Cynthia D. Bertelsen
Lessie L. Cochran
"Whether teacher prepared or commercially published, there is one thing of which you can be assured: Today's reading programs will include phonics."
Dorothy Strickland, Teaching Phonics Today
This quote from Strickland's 1998 book still holds true. But why do we teach phonics? In response, teachers might give a variety of reasons. One possible reason that phonics is incorporated into early reading instruction might be a response to government mandates. For example, in the state of Ohio, USA, the legislature requires that all teachers in the primary grades include phonics as one component of the reading program. This mandate, however, should not be perceived as the sole purpose for implementing phonics. We contend that phonics knowledge provides a foundation for children's early reading development since "the ultimate purpose of phonics instruction is to help children acquire the ability to read and write" (Savage, 2001, p. 98).
Children acquire phonics knowledge either through a whole-to-parts-to-whole or a parts-to- whole approach. There has been much discussion regarding the most effective way to teach phonics, but research has shown that whole-to-parts-to-whole strategies help students understand why the skills are being taught, how they make the task of reading easier and more enjoyable, and how reading can be a beneficial and enjoyable recreational activity (Reutzel & Cooter, 1999, p. 20).
Dahl, Scharer, Lawson, and Grogan's (2001) research in first-grade classrooms describes ways to teach phonics through an "in context" approach that is connected to a child's own reading and writing. In this approach,
Strickland (1998) also supports the notion that phonics instruction is connected to children's reading and writing.
Knowledge about the writing process and its relation to reading has led to new understandings about how young children's early writing can promote the development of phonics. It also reveals how children's attempts to spell can be used to monitor what they know about phonics as well as how they put this knowledge to use." (p. 47)
Conversely, having phonics knowledge can assist students with the writing process. Initially, young children may use phonics to write with invented spelling. Their use of sounds in spelling demonstrates the clear connection phonics has to writing.
Note, however, that phonics is one cueing system that may be either overemphasized or overlooked by students when they correct their work. Once student writers have formulated their thoughts on paper, teachers can use spelling errors and reading miscues to determine what phonics knowledge the students are missing and instruct them to correct their own errors.

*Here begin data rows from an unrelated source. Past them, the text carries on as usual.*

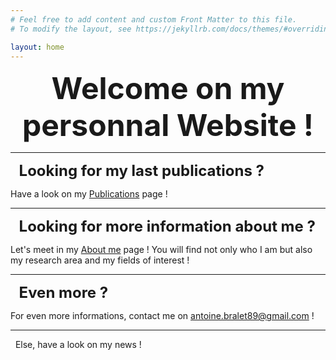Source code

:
 ```yaml
---
# Feel free to add content and custom Front Matter to this file.
# To modify the layout, see https://jekyllrb.com/docs/themes/#overriding-theme-defaults

layout: home
---
```


**<center><font size = 7> Welcome on my personnal Website ! </font></center>**

--- 

&nbsp;
**<font size = 5> Looking for my last publications ? </font>**

Have a look on my [Publications](https://ant89ne.github.io/publications/) page !
&nbsp;

---

&nbsp;
**<font size = 5> Looking for more information about me ? </font>**

Let's meet in my [About me](https://ant89ne.github.io/about/) page ! You will find not only who I am but also my research area and my fields of interest !
&nbsp;

---

&nbsp;
**<font size = 5> Even more ? </font>**

For even more informations, contact me on antoine.bralet89@gmail.com !
&nbsp;

---

&nbsp;
Else, have a look on my news !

Phonics knowledge in the young child can be an excellent predictor of later reading success. Research by Stanovich (1986) indicated that the "rich get richer" and the "poor get poorer"--that is, children who are early successful decoders read more and improve in reading, while those who have difficulties decoding read less fall increasingly behind in terms of reading ability. Likewise, Juel (1988) revealed "a high probability that a child who is a poor reader at the end of first grade would still be a poor reader at the end of fourth grade (p. 444). Children who do not get early strong phonics instruction early on may continue to struggle with reading and have reading problems into adulthood, while their peers with strong phonics and reading foundations will use this knowledge to surpass the poor readers.
Noteworthy is the fact that numerous education organizations, including the International Reading Association (IRA) and the National Association for the Education of Young Children (NAEYC) have indicated the importance of teaching young children to read and write. In their joint position statement, both IRA and NAEYC believe that “it is essential and urgent to teach children to read and write competently, enabling them to achieve today’s high standards of literacy” (p. 196). They advocate “reading approaches that favor some type of systematic code instruction along with meaningful connected reading report children’s superior progress in reading. Instruction should aim to teach the important letter-sound relationships, which once learned are practiced through having many opportunities to read” (p. 205).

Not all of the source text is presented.